Start of Given records

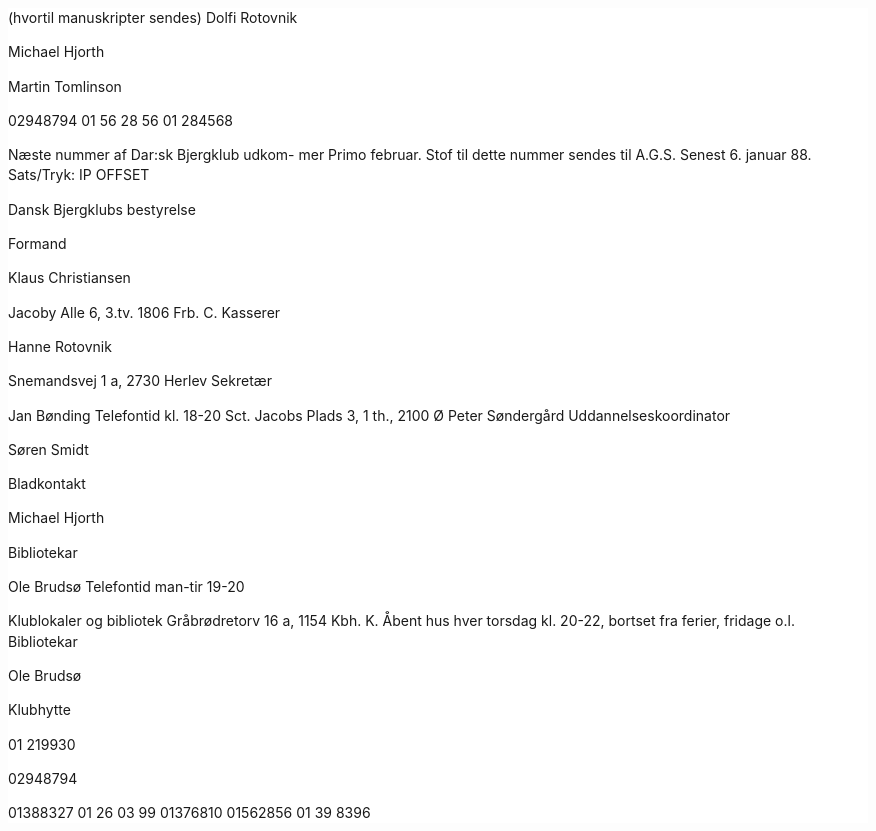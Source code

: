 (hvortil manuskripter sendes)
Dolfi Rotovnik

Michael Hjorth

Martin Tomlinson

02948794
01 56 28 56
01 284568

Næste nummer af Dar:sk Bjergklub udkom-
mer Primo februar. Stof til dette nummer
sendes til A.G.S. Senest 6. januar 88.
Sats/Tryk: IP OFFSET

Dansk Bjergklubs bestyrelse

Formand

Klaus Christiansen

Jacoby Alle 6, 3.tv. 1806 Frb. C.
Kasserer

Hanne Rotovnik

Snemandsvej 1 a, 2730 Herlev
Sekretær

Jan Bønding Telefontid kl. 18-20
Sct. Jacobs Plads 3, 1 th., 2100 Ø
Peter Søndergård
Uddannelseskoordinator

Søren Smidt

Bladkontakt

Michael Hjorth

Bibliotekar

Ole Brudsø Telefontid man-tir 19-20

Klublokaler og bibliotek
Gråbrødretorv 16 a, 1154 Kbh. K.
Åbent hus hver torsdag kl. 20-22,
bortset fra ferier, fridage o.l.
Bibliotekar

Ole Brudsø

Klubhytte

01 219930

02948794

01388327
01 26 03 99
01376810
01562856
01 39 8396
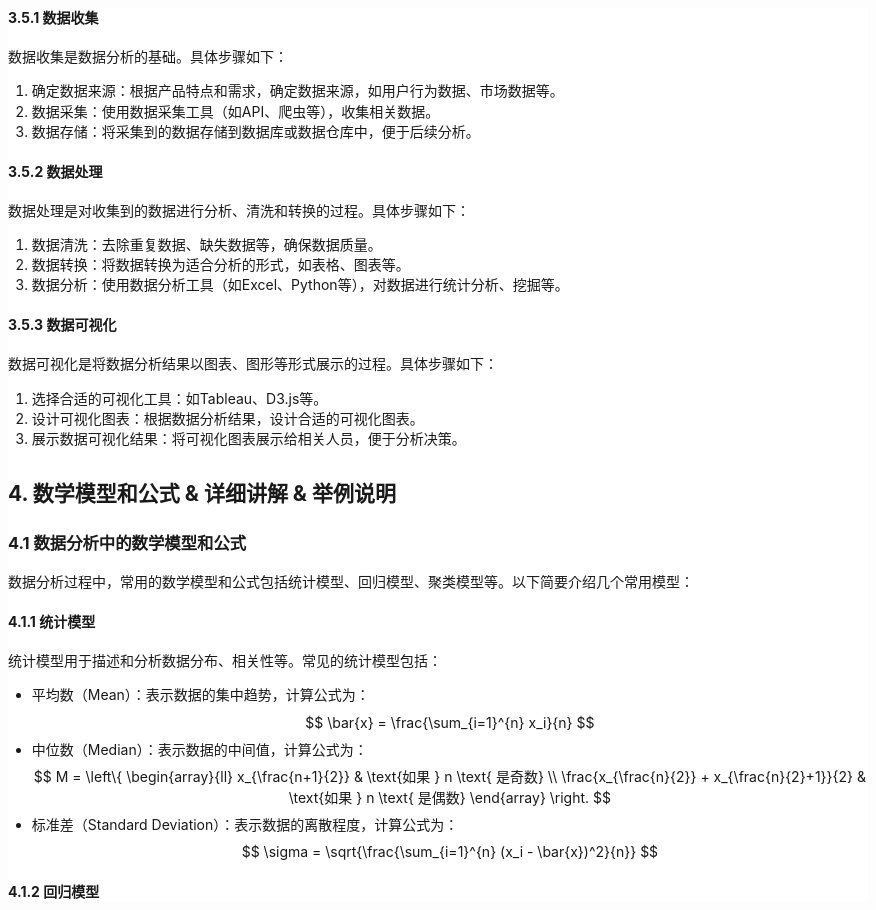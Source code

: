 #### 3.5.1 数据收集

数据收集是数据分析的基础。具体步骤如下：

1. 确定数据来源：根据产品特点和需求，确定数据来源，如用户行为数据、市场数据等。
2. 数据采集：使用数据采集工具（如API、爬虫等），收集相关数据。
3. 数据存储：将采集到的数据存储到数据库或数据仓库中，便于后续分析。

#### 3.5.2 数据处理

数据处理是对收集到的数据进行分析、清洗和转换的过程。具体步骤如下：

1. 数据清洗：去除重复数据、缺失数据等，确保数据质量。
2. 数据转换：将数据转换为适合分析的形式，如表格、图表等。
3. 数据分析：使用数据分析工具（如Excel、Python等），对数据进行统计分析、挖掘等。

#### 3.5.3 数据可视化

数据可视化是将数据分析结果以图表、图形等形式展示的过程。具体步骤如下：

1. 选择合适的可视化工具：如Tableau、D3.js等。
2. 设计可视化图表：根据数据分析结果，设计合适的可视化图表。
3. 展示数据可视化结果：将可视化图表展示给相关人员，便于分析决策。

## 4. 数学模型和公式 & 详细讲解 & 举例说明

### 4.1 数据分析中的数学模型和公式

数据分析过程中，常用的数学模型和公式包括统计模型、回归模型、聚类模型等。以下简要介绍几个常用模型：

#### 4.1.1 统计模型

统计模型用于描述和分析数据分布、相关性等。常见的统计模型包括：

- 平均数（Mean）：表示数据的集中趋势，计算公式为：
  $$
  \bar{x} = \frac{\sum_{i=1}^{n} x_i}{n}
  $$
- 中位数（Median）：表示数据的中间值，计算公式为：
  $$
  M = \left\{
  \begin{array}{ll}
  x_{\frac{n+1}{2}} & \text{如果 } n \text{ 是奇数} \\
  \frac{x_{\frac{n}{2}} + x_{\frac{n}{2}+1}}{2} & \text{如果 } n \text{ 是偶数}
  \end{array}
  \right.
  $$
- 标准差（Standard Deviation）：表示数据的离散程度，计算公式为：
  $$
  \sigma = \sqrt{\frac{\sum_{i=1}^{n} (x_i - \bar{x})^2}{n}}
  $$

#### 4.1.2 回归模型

End of Given records
Start of Given records

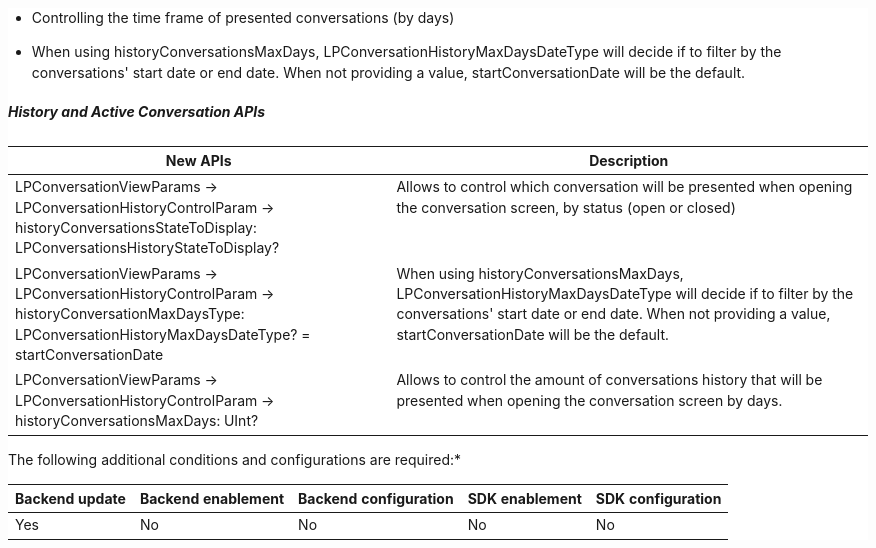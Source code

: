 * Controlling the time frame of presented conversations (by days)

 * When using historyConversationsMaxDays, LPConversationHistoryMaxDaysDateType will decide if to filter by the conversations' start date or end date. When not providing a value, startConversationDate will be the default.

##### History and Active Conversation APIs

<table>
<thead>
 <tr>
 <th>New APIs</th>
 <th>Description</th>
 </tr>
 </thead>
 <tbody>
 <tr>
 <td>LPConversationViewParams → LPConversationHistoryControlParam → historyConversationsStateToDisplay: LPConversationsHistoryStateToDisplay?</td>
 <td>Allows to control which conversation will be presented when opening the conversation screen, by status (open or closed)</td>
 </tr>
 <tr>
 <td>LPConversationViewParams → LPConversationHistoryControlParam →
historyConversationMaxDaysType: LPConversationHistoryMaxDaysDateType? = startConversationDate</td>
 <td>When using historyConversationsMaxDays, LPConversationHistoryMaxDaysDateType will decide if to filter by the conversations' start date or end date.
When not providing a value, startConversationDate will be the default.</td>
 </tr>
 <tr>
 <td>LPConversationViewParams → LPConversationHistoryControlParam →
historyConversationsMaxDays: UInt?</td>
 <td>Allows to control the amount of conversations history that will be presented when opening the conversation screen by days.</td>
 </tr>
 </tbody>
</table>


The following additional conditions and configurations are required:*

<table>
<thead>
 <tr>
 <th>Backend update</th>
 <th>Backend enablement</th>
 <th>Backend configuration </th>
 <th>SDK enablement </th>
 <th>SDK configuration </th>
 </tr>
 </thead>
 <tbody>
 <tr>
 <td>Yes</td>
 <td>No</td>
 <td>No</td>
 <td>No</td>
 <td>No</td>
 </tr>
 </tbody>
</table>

End of Given records

Task description -
Above are the entries. Copy exactly the part that opens with the line containing "2. 数据转换：将数据转换为适合分析的形式，如表格、图表等。" and closes with the line containing "数据分析过程中，常用的数学模", and no more.

Answer space -
2. 数据转换：将数据转换为适合分析的形式，如表格、图表等。
3. 数据分析：使用数据分析工具（如Excel、Python等），对数据进行统计分析、挖掘等。

#### 3.5.3 数据可视化

数据可视化是将数据分析结果以图表、图形等形式展示的过程。具体步骤如下：

1. 选择合适的可视化工具：如Tableau、D3.js等。
2. 设计可视化图表：根据数据分析结果，设计合适的可视化图表。
3. 展示数据可视化结果：将可视化图表展示给相关人员，便于分析决策。

## 4. 数学模型和公式 & 详细讲解 & 举例说明

### 4.1 数据分析中的数学模型和公式

数据分析过程中，常用的数学模型和公式包括统计模型、回归模型、聚类模型等。以下简要介绍几个常用模型：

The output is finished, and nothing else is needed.